What is this magic pill called good governance you may well ask, why is it important and what can it do for the economy? In a nutshell, practicing good governance will improve the competiveness of the economy and enable organisations, in both the private and public sector, to weather downturns in the economy much better than those that do not practice good governance. 

Due to the size (as defined by the proportion of the workforce it employs and spending power) and circle of influence of the state sector is it ideally positioned to lead the good governance charge and set a benchmark. There are a few very simple steps that can be taken to improve your corporate governance. 

These are firstly ensuring that all appointees to state boards have been exposed to training in governance, no matter how experienced they are, as this is a developing field, where the lessons from each scandal become reflected in best practice. Secondly, ensuring that the Boards, within a prescribed timescale, demonstrate that they have developed and implemented all of the codes, terms of reference and charters that are the lynchpins of good governance. For instance, codes that address ethical business conduct and conflict of interest; terms of reference for each committee that clearly define the membership, remit and decision-making authority of the committee; and charter(s), that govern how business is conducted. The most critical being the Board Charter which will include, managing the entity’s relationship with critical external power brokers, defining the role of the Board and its focus on policy making as opposed to operational matters, what decisions are reserved for the Board, ensuring a strategic plan is in place and holding the executive accountable for delivering the plan. 

Thirdly, ensuring roles and relationships are clearly defined especially for the Chairman, CEO, Board members and the executive team. Where the organisation can benefit from particular skills or expertise of the Board, there would be a need to maintain a clear separation of roles. Fourthly, ensuring that the Chairman has established a robust process for measuring and evaluating the performance of the Board. To undertake this task in a meaningful way, best practice suggests that the Chairman should engage external assistance.

Fifthly, ensuring that staff are encouraged and motivated both to adhere to and police the governance framework established by the leadership of the organisation. Having an effective and robust approach to protecting whistleblowers will increase and encourage reporting. 

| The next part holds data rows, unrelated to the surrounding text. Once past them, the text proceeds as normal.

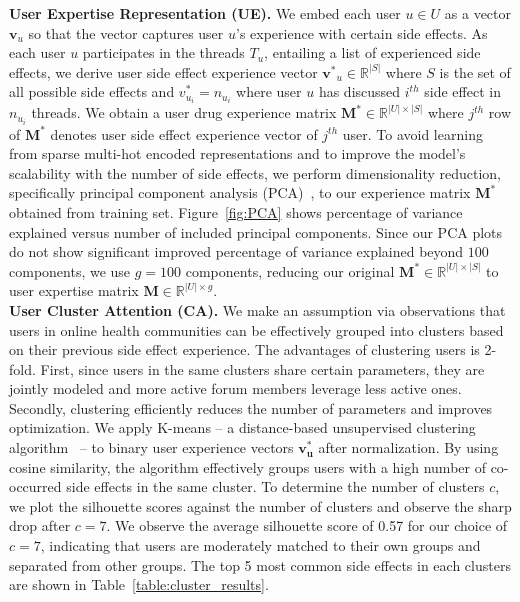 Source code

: \documentclass{bmcart}
\begin{document}
\textbf{User Expertise Representation (UE).}  We embed each user $u
\in U$ as a vector $\boldsymbol{v}_{u}$ so that the vector captures
user $u$'s experience with certain side effects. As each user $u$
participates in the threads $T_u$, entailing a list of experienced
side effects, we derive user side effect experience vector $\boldsymbol{v^{\ast}}_{u}
\in \mathbb{R}^{|S|}$ where $S$ is the set of all possible side effects and
$v^{\ast}_{u_i}=n_{u_i}$ where user $u$ has discussed $i^{th}$ side effect in $n_{u_i}$ threads. We obtain a user drug experience matrix
$\boldsymbol{M}^{\ast} \in \mathbb{R}^{|U|\times|S|}$ where $j^{th}$
row of $\boldsymbol{M}^{\ast}$ denotes user side effect experience vector of $j^{th}$ user. To avoid learning from sparse multi-hot encoded representations and to improve the model's scalability with the number of side effects, we perform  dimensionality reduction, specifically principal component analysis (PCA)~\cite{jolliffe1986principal}, to our experience matrix $\boldsymbol{M}^{\ast}$ obtained from training set.
Figure~\ref{fig:PCA} shows percentage of variance explained versus
number of included principal components. Since our PCA plots do not show significant improved percentage of variance explained beyond $100$ components, we use $g=100$ components, reducing
our original $\boldsymbol{M}^{\ast}\in \mathbb{R}^{|U|\times|S|}$ to
user expertise matrix $\boldsymbol{M} \in \mathbb{R}^{|U| \times g}$. \\

\textbf{User Cluster Attention (CA).} We make an assumption via observations that users in online health communities can be effectively grouped into clusters based on their previous side effect experience. The advantages of clustering users is 2-fold. First, since users in the same clusters share certain parameters, they are jointly modeled and more active forum members leverage less active ones. Secondly, clustering efficiently reduces the number of parameters and improves optimization. We apply K-means -- a distance-based unsupervised clustering algorithm~\cite{MacQueen67} -- to binary user experience vectors $\boldsymbol{v^*_u}$ after normalization. 
By using cosine similarity, 
the algorithm effectively groups users with a high number of co-occurred side effects in the same cluster. To determine the number of clusters $c$, we plot the silhouette scores against the number of clusters and %
observe the sharp drop after $c=7$. 
We observe the average silhouette score of 0.57 for our choice of $c=7$, indicating that users are moderately matched to their own groups and separated from other groups. The top 5 most common side effects in each clusters are shown in Table~\ref{table:cluster_results}.
\end{document}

The steps above, and many more, are thoroughly explored and detailed in the Corporate Governance Maturity Framework which can be accessed via the Energy Chamber’s website In 2011, the Energy Chamber anticipated that strengthening good governance would play a critical role in improving the competitiveness of the Trinidad & Tobago economy. To this end, the Energy Chamber secured funding from the Inter-American Development bank (IADB) and successfully completed a project aimed at improving corporate governance in T&T. Activities within the project included one day workshops and the creation of a corporate governance toolkit. 

The Energy Chamber’s Corporate Governance Initiative has created the platform to improve the overall standard of corporate governance practice in Trinidad & Tobago. The ultimate goal being to facilitate the creation of an ethical, non-corrupt business environment thereby promoting a less risky competitive business environment. 

In a country such as ours where the state sector contribution to GDP is so significant, what tangible steps will we take as a country to improve Trinidad and Tobago’s ranking as a stable and attractive destination for capital investment? Moreover, can we afford to ignore the opportunity to improve corporate governance standards and practices in state owned enterprises?